I was honored to be a guest on #innochat on Thursday, July 21. Innochat is a weekly Twitter chat (Thursdays, 9am PT) about innovation and covers a wide range of topics and angles. If you love talking innovation, make time for this chat every Thursday.

The topic on July 21 was one of my favorites: customer experience, of course. Not just customer experience, though, but how customer experience drives or fuels innovation. This is a hot topic. We want (need) to see companies innovate for the customer, but many companies still struggle with what that means, how to do it, and what it takes to truly be innovative; instead, they imitate. I think Kerry Bodine said it well in her 2013 Harvard Business Review article:

 Everyone talks about customer experience innovation, but no one knows quite what it is or how to attain it. In fact, when we ask customer experience professionals how they’re driving their innovation efforts, we find several misguided approaches that actually thwart differentiation and waste massive amounts of time and money in the process.

You’re not innovative if you imitate; innovation is all about creating a clear differentiation between you and the next guy. What value does your brand bring to the table that no other brand does? How does it make customers’ lives – and the jobs they are trying to do – easier?

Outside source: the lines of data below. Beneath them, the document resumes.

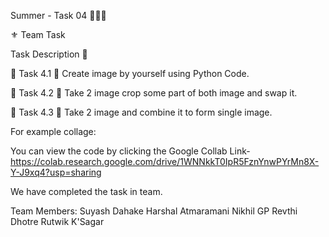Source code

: 
Summer - Task 04 👨🏻‍💻

⚜️ Team Task

Task Description 📄

🔅 Task 4.1
📌 Create image by yourself using Python Code.

🔅 Task 4.2
📌 Take 2 image crop some part of both image and swap it.

🔅 Task 4.3
📌 Take 2 image and combine it to form single image. 

For example collage:

You can view the code by clicking the Google Collab Link- https://colab.research.google.com/drive/1WNNkkT0IpR5FznYnwPYrMn8X-Y-J9xq4?usp=sharing

We have completed the task in team.

Team Members:
Suyash Dahake
Harshal Atmaramani
Nikhil GP
Revthi Dhotre
Rutwik K'Sagar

The questions posed to the group were pretty straightforward, yet thought-provoking; they also seeded future #innochats, when the self-named “innocats” (love that) can dive deeper into customer experience innovation. This is an important topic with many different angles to cover. The questions we discussed were:

  1. What role do you think that customer experience plays in innovation?
  2. How does customer experience relate to user experience?
  3. What is the relationship between customer service and customer experience?
  4. How does the view of customer experience from the outside-in compare with the inside-out view?
  5. How do we balance the importance of customer experience with other issues?

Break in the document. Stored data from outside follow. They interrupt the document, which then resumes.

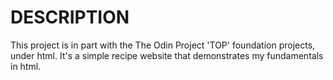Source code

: # DESCRIPTION
This project is in part with the The Odin Project 'TOP' foundation projects, under html. It's a simple recipe website that demonstrates my fundamentals in html.

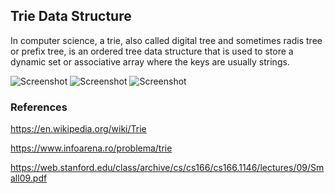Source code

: ## Trie Data Structure

In computer science, a trie, also called digital tree and sometimes radis tree or prefix tree, is an ordered tree data
structure that is used to store a dynamic set or associative array where the keys are usually strings.

![Screenshot](http://www.codeproject.com/KB/recipes/PhoneDirectory/Trie.jpg)
![Screenshot](http://www.danvk.org/wp/wp-content/uploads/2007/02/bubbles-lines.png)
![Screenshot](http://i2.wp.com/francescodifusco.files.wordpress.com/2012/06/trieadt.png?w=584)

### References

https://en.wikipedia.org/wiki/Trie

https://www.infoarena.ro/problema/trie

https://web.stanford.edu/class/archive/cs/cs166/cs166.1146/lectures/09/Small09.pdf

For a transcript of the chat, visit Innochat and scroll to the bottom of the page.

Two really big (and key) things to think about as you look at your organization’s ability to innovate a great customer experience are your customers and your culture.

1. Understand your customers
In order to innovate for your customers, you need to engage with them, listen to them, understand who they are and so much more – but most importantly, you need to understand what they are trying to do: what task, what job, what they are trying to achieve.

People don’t want to buy a quarter-inch drill. They want a quarter-inch hole! -Theodore Levitt

2. Create a culture of innovation
The culture needs to allow employees to be creative and entrepreneurial. Don’t stifle new ideas and innovation. Allow employees to pose, develop, and try new ways of doing the same old thing. Encourage efficiency, simplicity, and killing old rules and making new ones. I can speak from experience when I say that that stifling creativity, growth, and innovation is painful and kills employee engagement quicker than anything. 

A few years ago, I wrote about the Culture of Curiosity. Perhaps that’s a place to start. Advocating and driving such a culture throws inside-out and outside-in thinking aside for the moment and calls for upside-down thinking. Toss everything you know out the window for the moment, and think differently.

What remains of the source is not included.